- **BRIEF**:
Would you give again, exactly as written, the lines from the opening of the records to the line with "on roblox api", that line included and pictures excluded?

- **DATA FOR PROCESSING**:

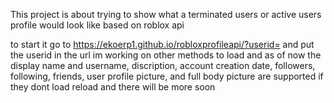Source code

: This project is about trying to show what a terminated users or active users profile would look like based on roblox api

to start it go to https://ekoerp1.github.io/robloxprofileapi/?userid= and put the userid in the url im working on other methods to load and as of now the display name and username, discription, account creation date, followers, following, friends, user profile picture, and full body picture are supported if they dont load reload and there will be more soon
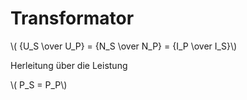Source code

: # Transformator

\\( {U_S \over U_P} = {N_S \over N_P} = {I_P \over I_S}\\)

Herleitung über die Leistung

\\( P_S = P_P\\)

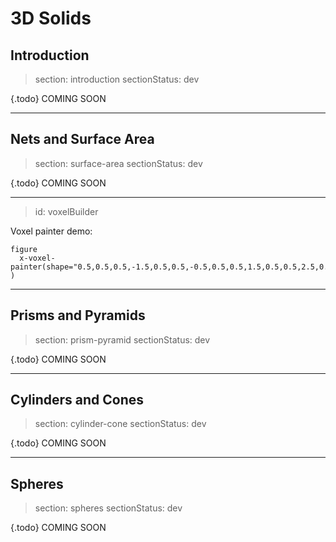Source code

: # 3D Solids

## Introduction

> section: introduction
> sectionStatus: dev

{.todo} COMING SOON

---

## Nets and Surface Area

> section: surface-area
> sectionStatus: dev

{.todo} COMING SOON

---
> id: voxelBuilder

Voxel painter demo:

    figure
      x-voxel-painter(shape="0.5,0.5,0.5,-1.5,0.5,0.5,-0.5,0.5,0.5,1.5,0.5,0.5,2.5,0.5,0.5,3.5,0.5,0.5,4.5,0.5,0.5,5.5,0.5,0.5,-1.5,0.5,1.5,-0.5,0.5,1.5,0.5,0.5,1.5,1.5,0.5,1.5,2.5,0.5,1.5,3.5,0.5,1.5,4.5,0.5,1.5,5.5,0.5,1.5,-1.5,0.5,2.5,-0.5,0.5,2.5,0.5,0.5,2.5,1.5,0.5,2.5,2.5,0.5,2.5,3.5,0.5,2.5,4.5,0.5,2.5,5.5,0.5,2.5,2.5,0.5,-4.5,2.5,1.5,-4.5,2.5,2.5,-4.5,2.5,3.5,-4.5,2.5,4.5,-4.5,2.5,5.5,-4.5,2.5,6.5,-4.5,2.5,7.5,-4.5,3.5,0.5,-4.5,3.5,1.5,-4.5,3.5,2.5,-4.5,3.5,3.5,-4.5,3.5,4.5,-4.5,3.5,5.5,-4.5,3.5,6.5,-4.5,3.5,7.5,-4.5,4.5,0.5,-4.5,4.5,1.5,-4.5,4.5,2.5,-4.5,4.5,3.5,-4.5,4.5,4.5,-4.5,4.5,5.5,-4.5,4.5,6.5,-4.5,4.5,7.5,-4.5,",colorSides="true",showSaveButton="true",cameraStyle='orthographic' )

---

## Prisms and Pyramids

> section: prism-pyramid
> sectionStatus: dev

{.todo} COMING SOON

---

## Cylinders and Cones

> section: cylinder-cone
> sectionStatus: dev

{.todo} COMING SOON

---

## Spheres

> section: spheres
> sectionStatus: dev

{.todo} COMING SOON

- **WRITTEN RESPONSE**:
Source code

: This project is about trying to show what a terminated users or active users profile would look like based on roblox api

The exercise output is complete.